* [TASK REQUIREMENTS]
Print, in exact form, the lines below from the one containing "sceneId : String |" through the one containing "constructor >> Scene() |", and omit all others.

────────

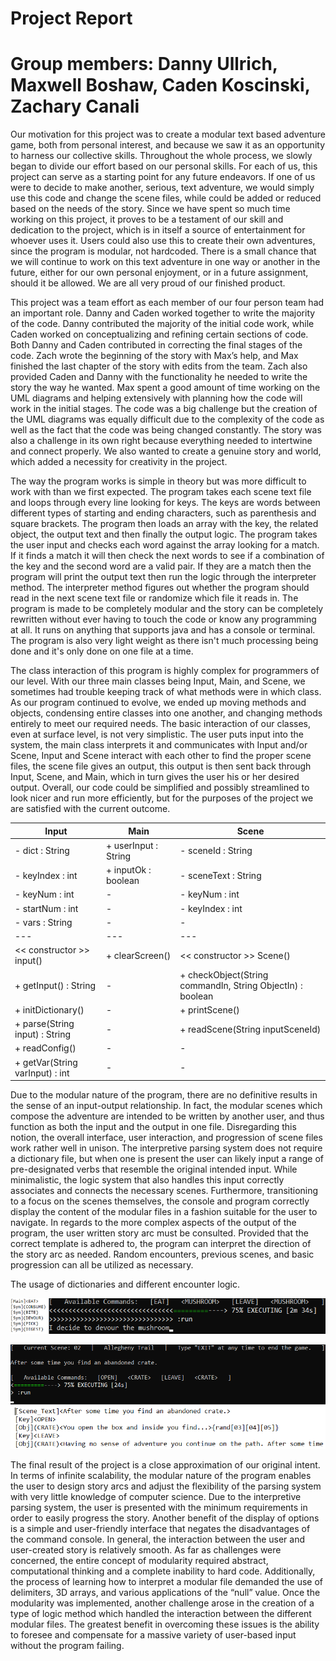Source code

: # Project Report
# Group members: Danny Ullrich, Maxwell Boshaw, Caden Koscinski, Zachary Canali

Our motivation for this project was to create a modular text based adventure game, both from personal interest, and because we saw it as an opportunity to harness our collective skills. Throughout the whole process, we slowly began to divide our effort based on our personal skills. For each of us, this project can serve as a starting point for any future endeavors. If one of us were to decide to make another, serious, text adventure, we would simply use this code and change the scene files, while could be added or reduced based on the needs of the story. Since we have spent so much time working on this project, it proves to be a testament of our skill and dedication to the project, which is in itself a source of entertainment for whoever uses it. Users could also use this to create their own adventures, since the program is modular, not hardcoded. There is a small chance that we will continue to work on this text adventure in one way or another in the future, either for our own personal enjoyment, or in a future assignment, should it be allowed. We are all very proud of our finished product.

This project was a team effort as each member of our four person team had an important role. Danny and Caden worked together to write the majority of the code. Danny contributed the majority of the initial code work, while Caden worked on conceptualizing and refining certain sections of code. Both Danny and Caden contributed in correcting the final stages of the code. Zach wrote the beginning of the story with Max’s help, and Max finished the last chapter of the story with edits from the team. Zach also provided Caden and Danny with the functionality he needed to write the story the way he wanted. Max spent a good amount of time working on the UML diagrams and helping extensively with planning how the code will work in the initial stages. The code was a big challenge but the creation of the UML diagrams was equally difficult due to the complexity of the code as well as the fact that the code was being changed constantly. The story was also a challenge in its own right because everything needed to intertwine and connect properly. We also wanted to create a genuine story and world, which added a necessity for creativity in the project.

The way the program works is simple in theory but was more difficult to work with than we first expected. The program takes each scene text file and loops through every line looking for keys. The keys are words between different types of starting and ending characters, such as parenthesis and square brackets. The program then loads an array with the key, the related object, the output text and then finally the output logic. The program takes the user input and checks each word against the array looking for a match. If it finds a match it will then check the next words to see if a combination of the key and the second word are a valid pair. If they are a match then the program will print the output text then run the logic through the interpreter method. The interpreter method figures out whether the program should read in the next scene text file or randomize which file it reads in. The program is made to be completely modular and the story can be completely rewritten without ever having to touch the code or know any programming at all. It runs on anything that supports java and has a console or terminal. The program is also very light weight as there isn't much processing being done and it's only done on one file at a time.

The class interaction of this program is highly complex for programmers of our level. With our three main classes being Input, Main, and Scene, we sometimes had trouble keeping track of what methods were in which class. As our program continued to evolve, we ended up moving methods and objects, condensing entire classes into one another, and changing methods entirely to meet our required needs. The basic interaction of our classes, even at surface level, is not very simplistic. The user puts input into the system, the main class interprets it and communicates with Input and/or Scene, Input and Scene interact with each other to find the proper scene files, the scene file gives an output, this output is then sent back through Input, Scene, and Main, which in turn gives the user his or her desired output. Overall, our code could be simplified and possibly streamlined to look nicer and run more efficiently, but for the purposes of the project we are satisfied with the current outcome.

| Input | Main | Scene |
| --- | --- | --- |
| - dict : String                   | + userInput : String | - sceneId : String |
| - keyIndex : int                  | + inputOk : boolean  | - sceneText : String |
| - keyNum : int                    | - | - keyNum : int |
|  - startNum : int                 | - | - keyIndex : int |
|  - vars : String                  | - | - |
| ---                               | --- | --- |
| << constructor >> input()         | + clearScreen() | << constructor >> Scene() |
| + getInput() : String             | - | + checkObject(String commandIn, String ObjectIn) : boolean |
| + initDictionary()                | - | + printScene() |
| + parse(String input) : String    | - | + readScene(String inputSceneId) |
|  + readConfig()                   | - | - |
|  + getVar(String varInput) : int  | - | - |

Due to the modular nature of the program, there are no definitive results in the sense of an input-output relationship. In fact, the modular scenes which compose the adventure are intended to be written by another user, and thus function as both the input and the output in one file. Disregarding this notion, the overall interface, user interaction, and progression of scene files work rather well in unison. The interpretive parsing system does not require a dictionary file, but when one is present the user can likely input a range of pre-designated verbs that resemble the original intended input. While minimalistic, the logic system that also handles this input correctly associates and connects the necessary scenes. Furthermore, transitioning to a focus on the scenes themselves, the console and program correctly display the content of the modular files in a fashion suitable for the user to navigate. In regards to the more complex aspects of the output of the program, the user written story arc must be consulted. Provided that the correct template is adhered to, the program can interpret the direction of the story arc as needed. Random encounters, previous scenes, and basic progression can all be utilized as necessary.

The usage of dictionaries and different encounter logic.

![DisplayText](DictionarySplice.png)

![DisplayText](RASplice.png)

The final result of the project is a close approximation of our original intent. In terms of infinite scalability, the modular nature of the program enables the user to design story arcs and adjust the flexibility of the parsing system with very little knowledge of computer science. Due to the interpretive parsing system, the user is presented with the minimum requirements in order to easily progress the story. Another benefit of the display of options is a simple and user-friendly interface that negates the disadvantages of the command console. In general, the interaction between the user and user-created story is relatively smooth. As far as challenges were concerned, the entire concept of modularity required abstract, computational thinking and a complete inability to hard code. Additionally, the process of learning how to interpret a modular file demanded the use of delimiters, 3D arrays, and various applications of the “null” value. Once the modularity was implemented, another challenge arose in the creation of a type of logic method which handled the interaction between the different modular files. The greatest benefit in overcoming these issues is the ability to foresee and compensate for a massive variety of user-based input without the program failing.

────────

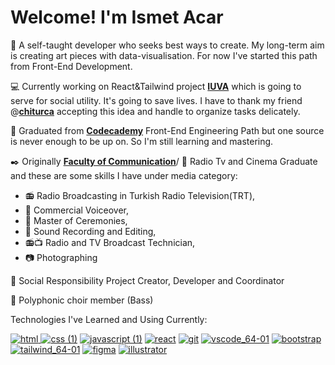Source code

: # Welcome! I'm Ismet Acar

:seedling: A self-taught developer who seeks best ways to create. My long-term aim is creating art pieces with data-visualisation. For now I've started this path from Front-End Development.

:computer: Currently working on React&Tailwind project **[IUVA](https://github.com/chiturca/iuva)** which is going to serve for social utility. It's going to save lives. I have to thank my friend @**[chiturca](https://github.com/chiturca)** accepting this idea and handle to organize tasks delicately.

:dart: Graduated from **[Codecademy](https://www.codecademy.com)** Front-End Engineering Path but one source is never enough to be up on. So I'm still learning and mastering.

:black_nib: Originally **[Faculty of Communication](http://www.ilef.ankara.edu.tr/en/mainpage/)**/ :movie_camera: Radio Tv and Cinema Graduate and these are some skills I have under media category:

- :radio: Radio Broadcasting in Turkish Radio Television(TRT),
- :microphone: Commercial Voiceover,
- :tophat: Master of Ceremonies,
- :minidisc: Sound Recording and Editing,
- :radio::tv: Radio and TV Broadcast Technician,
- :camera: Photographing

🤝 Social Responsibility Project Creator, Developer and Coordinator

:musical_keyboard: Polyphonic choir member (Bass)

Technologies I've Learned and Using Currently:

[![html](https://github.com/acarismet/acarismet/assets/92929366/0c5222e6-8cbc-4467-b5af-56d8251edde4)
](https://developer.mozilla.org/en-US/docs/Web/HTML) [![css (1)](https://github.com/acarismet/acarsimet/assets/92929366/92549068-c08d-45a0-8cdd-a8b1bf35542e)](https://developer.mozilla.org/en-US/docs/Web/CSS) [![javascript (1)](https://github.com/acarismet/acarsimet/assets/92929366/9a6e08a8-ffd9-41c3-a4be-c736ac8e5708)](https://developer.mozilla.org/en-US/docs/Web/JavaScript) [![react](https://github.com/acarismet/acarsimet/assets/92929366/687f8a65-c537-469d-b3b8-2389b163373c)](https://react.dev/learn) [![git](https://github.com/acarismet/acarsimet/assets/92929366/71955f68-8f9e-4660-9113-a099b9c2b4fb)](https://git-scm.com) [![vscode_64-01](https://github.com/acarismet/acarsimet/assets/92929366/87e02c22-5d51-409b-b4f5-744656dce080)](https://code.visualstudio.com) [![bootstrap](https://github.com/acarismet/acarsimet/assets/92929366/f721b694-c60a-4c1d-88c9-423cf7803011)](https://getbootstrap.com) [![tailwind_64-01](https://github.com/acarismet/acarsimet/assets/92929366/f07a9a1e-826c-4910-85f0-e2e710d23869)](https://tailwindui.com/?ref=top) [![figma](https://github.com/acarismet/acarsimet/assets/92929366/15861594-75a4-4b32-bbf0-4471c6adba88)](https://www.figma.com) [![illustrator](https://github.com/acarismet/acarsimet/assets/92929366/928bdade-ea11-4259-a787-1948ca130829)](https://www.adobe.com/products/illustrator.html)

────────

* [TASK OUTPUT]
| - dict : String                   | + userInput : String | - sceneId : String |
| - keyIndex : int                  | + inputOk : boolean  | - sceneText : String |
| - keyNum : int                    | - | - keyNum : int |
|  - startNum : int                 | - | - keyIndex : int |
|  - vars : String                  | - | - |
| ---                               | --- | --- |
| << constructor >> input()         | + clearScreen() | << constructor >> Scene() |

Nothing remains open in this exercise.